_Work to be completed_. Below are some entries. Repeat exactly the lines from the one with "[2] See [link](../../2017/10/goat-lovers.md)" through the one with "Penn Jilette", and only those.

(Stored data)
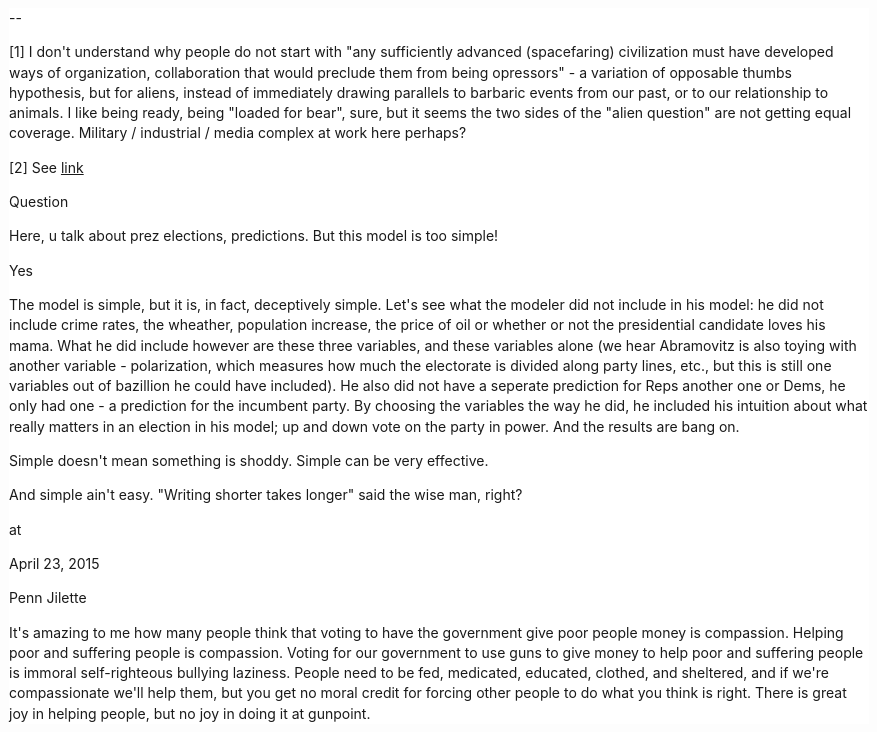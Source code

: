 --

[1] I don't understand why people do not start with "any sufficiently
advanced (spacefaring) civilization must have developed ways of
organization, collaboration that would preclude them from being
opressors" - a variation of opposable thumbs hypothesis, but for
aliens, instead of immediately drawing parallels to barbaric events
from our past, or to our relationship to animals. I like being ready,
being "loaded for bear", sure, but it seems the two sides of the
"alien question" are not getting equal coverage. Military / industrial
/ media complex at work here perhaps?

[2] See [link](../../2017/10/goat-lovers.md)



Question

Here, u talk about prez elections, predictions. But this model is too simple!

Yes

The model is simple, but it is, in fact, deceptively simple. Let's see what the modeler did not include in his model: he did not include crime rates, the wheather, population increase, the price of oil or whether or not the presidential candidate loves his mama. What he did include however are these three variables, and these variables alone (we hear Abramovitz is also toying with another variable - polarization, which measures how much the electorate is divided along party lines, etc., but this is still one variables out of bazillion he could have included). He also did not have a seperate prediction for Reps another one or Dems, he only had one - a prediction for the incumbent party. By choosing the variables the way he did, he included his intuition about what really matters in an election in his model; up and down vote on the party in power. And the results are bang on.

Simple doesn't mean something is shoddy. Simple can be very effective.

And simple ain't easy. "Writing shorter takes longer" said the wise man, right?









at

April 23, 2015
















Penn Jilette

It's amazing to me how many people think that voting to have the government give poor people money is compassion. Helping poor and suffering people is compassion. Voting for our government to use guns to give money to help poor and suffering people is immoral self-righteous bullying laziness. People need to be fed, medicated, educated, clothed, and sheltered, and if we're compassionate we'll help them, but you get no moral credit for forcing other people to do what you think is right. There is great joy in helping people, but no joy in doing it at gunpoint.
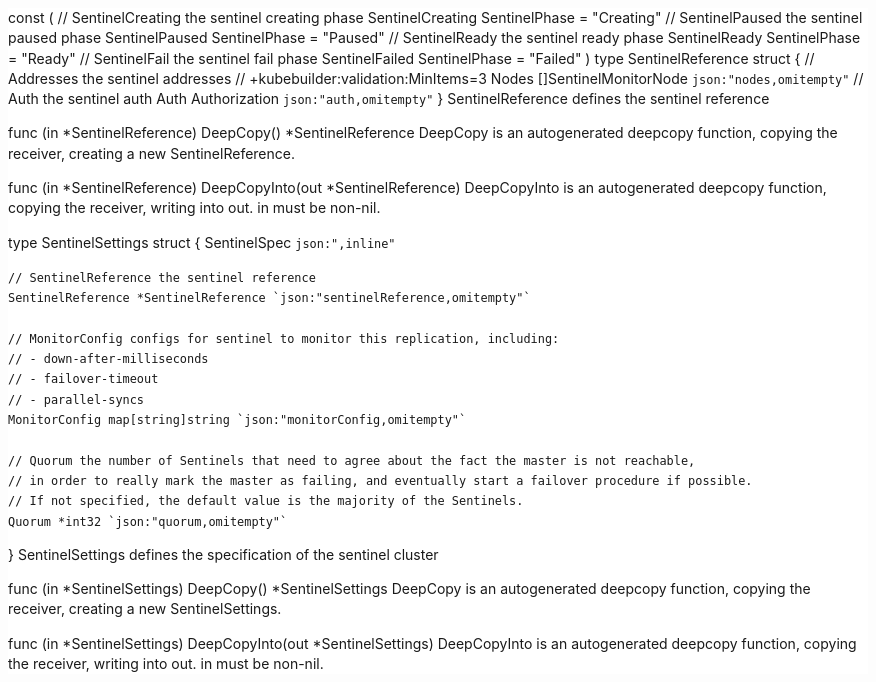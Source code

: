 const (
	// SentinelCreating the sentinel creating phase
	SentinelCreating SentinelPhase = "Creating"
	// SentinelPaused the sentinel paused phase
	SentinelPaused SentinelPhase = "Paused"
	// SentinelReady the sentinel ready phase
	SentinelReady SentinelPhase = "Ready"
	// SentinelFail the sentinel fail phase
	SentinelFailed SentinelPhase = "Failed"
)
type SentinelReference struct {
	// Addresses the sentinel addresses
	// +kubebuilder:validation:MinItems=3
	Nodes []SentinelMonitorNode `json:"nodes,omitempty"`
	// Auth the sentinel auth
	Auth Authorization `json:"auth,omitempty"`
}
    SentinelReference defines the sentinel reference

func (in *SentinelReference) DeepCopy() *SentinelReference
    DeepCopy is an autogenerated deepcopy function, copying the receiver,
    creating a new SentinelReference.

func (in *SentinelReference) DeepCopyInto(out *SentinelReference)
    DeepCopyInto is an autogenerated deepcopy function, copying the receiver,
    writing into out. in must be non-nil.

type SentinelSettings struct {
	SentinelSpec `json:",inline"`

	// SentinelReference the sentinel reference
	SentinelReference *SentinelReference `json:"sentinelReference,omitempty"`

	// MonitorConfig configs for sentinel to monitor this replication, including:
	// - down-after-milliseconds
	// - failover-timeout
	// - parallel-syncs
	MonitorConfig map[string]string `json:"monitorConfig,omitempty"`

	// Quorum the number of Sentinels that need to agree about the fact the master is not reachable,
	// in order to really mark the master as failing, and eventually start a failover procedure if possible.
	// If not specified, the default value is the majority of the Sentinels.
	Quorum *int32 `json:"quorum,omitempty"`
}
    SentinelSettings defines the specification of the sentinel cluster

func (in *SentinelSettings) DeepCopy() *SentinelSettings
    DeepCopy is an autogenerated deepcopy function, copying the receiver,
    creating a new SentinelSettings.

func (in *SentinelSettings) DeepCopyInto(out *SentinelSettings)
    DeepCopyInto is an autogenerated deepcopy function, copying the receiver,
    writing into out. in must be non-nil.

_Task solution_.
[2] See [link](../../2017/10/goat-lovers.md)



Question

Here, u talk about prez elections, predictions. But this model is too simple!

Yes

The model is simple, but it is, in fact, deceptively simple. Let's see what the modeler did not include in his model: he did not include crime rates, the wheather, population increase, the price of oil or whether or not the presidential candidate loves his mama. What he did include however are these three variables, and these variables alone (we hear Abramovitz is also toying with another variable - polarization, which measures how much the electorate is divided along party lines, etc., but this is still one variables out of bazillion he could have included). He also did not have a seperate prediction for Reps another one or Dems, he only had one - a prediction for the incumbent party. By choosing the variables the way he did, he included his intuition about what really matters in an election in his model; up and down vote on the party in power. And the results are bang on.

Simple doesn't mean something is shoddy. Simple can be very effective.

And simple ain't easy. "Writing shorter takes longer" said the wise man, right?









at

April 23, 2015
















Penn Jilette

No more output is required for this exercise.